[EasyRide] (http://easyride.us) is a real-time data platform to connect people for easy ridesharing. It shows the locations of available drivers and riders on a map and users can search for nearby drivers/riders. It also simulates the real-time driver/rider matching in the back end. ![Project Overview] (flask/app/static/images/overview.png)
The rideshare requests are engineered with the schema shown below. The drivers and riders are being matched based on their starting locations and destinations. ![Sample Data] (flask/app/static/images/sampledata.png)
![Data Pipeline] (flask/app/static/images/pipeline.png)
The following cluster configuration is used in this project:
- 4 m4.large for data ingestion using [Kafka] (http://kafka.apache.org/) and [Spark Streaming] (http://spark.apache.org/streaming/) for real-time processing.
- 4 m4.large for [Elasticsearch] (https://www.elastic.co/products/elasticsearch)
- 1 t2.micro for the font end using [flask] (http://flask.pocoo.org/)
A live demo of the project and the presentation slides can be found at [easyride.us] (http://easyride.us)

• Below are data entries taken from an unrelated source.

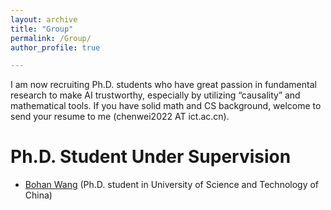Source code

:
 ```yaml
---
layout: archive
title: "Group"
permalink: /Group/
author_profile: true

---
```

I am now recruiting Ph.D. students who have great passion in fundamental research to make AI trustworthy, especially by utilizing “causality” and mathematical tools. If you have solid math and CS background, welcome to send your resume to me (chenwei2022 AT ict.ac.cn).


Ph.D. Student Under Supervision
======
* [Bohan Wang](https://bhwangfy.github.io) (Ph.D. student in University of Science and Technology of China)



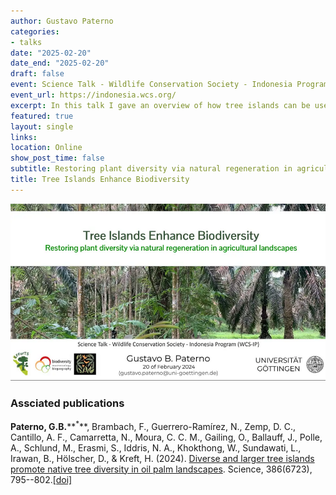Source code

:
 ```yaml
---
author: Gustavo Paterno
categories:
- talks
date: "2025-02-20"
date_end: "2025-02-20"
draft: false
event: Science Talk - Wildlife Conservation Society - Indonesia Program (WCS-IP)
event_url: https://indonesia.wcs.org/
excerpt: In this talk I gave an overview of how tree islands can be used to restore plant diversity in agro-cultural landscapes.
featured: true
layout: single
links:
location: Online
show_post_time: false
subtitle: Restoring plant diversity via natural regeneration in agricultural landscapes
title: Tree Islands Enhance Biodiversity
---
```


![](featured.png)

### Assciated publications

**Paterno, G.B.**</u>\*\*<sup>\*</sup>\*\*, Brambach, F., Guerrero-Ramírez, N., Zemp, D. C., Cantillo, A. F., Camarretta, N., Moura, C. C. M., Gailing, O., Ballauff, J., Polle, A., Schlund, M., Erasmi, S., Iddris, N. A., Khokthong, W., Sundawati, L., Irawan, B., Hölscher, D., & Kreft, H. (2024). [Diverse and larger tree islands promote native tree diversity in oil palm landscapes](/publication/2024-paterno/). Science, 386(6723), 795--802.[\[doi\]](https://doi.org/10.1126/science.ado1629)

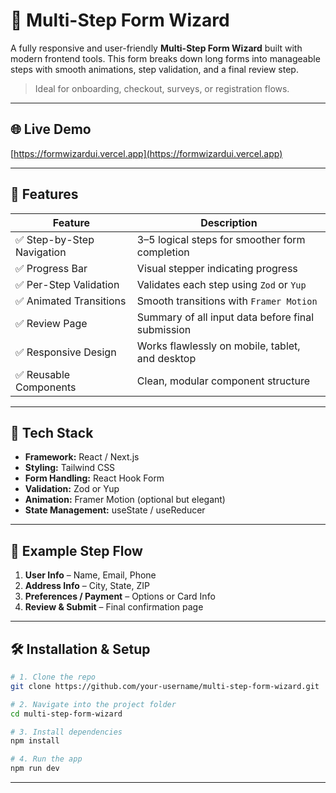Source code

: # 🧩 Multi-Step Form Wizard

A fully responsive and user-friendly **Multi-Step Form Wizard** built with modern frontend tools. This form breaks down long forms into manageable steps with smooth animations, step validation, and a final review step.

> Ideal for onboarding, checkout, surveys, or registration flows.

---
## 🌐 Live Demo
[https://formwizardui.vercel.app](https://formwizardui.vercel.app)

---

## 🚀 Features

| Feature | Description |
|--------|-------------|
| ✅ Step-by-Step Navigation | 3–5 logical steps for smoother form completion |
| ✅ Progress Bar | Visual stepper indicating progress |
| ✅ Per-Step Validation | Validates each step using `Zod` or `Yup` |
| ✅ Animated Transitions | Smooth transitions with `Framer Motion` |
| ✅ Review Page | Summary of all input data before final submission |
| ✅ Responsive Design | Works flawlessly on mobile, tablet, and desktop |
| ✅ Reusable Components | Clean, modular component structure |

---

## 🧱 Tech Stack

- **Framework:** React / Next.js
- **Styling:** Tailwind CSS
- **Form Handling:** React Hook Form
- **Validation:** Zod or Yup
- **Animation:** Framer Motion (optional but elegant)
- **State Management:** useState / useReducer

---

## 📑 Example Step Flow

1. **User Info** – Name, Email, Phone  
2. **Address Info** – City, State, ZIP  
3. **Preferences / Payment** – Options or Card Info  
4. **Review & Submit** – Final confirmation page

---

## 🛠️ Installation & Setup

```bash
# 1. Clone the repo
git clone https://github.com/your-username/multi-step-form-wizard.git

# 2. Navigate into the project folder
cd multi-step-form-wizard

# 3. Install dependencies
npm install

# 4. Run the app
npm run dev
```
---

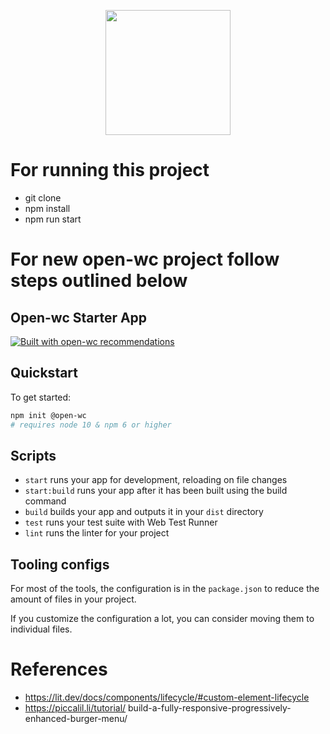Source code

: <p align="center">
  <img width="200" src="https://open-wc.org/hero.png"></img>
</p>


# For running this project
- git clone
- npm install
- npm run start

# For new open-wc project follow steps outlined below

## Open-wc Starter App

[![Built with open-wc recommendations](https://img.shields.io/badge/built%20with-open--wc-blue.svg)](https://github.com/open-wc)

## Quickstart

To get started:

```sh
npm init @open-wc
# requires node 10 & npm 6 or higher
```

## Scripts

- `start` runs your app for development, reloading on file changes
- `start:build` runs your app after it has been built using the build command
- `build` builds your app and outputs it in your `dist` directory
- `test` runs your test suite with Web Test Runner
- `lint` runs the linter for your project

## Tooling configs

For most of the tools, the configuration is in the `package.json` to reduce the amount of files in your project.

If you customize the configuration a lot, you can consider moving them to individual files.


# References
  - https://lit.dev/docs/components/lifecycle/#custom-element-lifecycle
  - https://piccalil.li/tutorial/
  build-a-fully-responsive-progressively-enhanced-burger-menu/
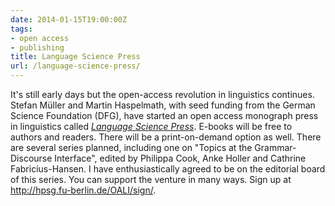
 ```yaml
---
date: 2014-01-15T19:00:00Z
tags:
- open access
- publishing
title: Language Science Press
url: /language-science-press/
---
```


It's still early days but the open-access revolution in linguistics continues. Stefan Müller and Martin Haspelmath, with seed funding from the German Science Foundation (DFG), have started an open access monograph press in linguistics called [*Language Science Press*](http://langsci-press.org). E-books will be free to authors and readers. There will be a print-on-demand option as well. There are several series planned, including one on "Topics at the Grammar-Discourse Interface", edited by Philippa Cook, Anke Holler and Cathrine Fabricius-Hansen. I have enthusiastically agreed to be on the editorial board of this series. You can support the venture in many ways. Sign up at <http://hpsg.fu-berlin.de/OALI/sign/>.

- Start Spark on the Spark Cluster: $SPARK_HOME/sbin/start-all.sh
- Then start Spark Streaming job: spark-submit --class StreamProject --master spark://ip-172-31-2-139:7077 --jars target/scala-2.10/ride_messages-assembly-1.0.jar target/scala-2.10/ride_messages_2.10-1.0.jar
- Start Elasticsearch on the database cluster: sudo $ELASTICSEARCH_HOME/bin/elasticsearch &
- Create Elasticsearch database with specified index, type and properties
- Start kafka producer and simulation: ./simulation.sh
- Stop kafka producer and simulation: ./stop.sh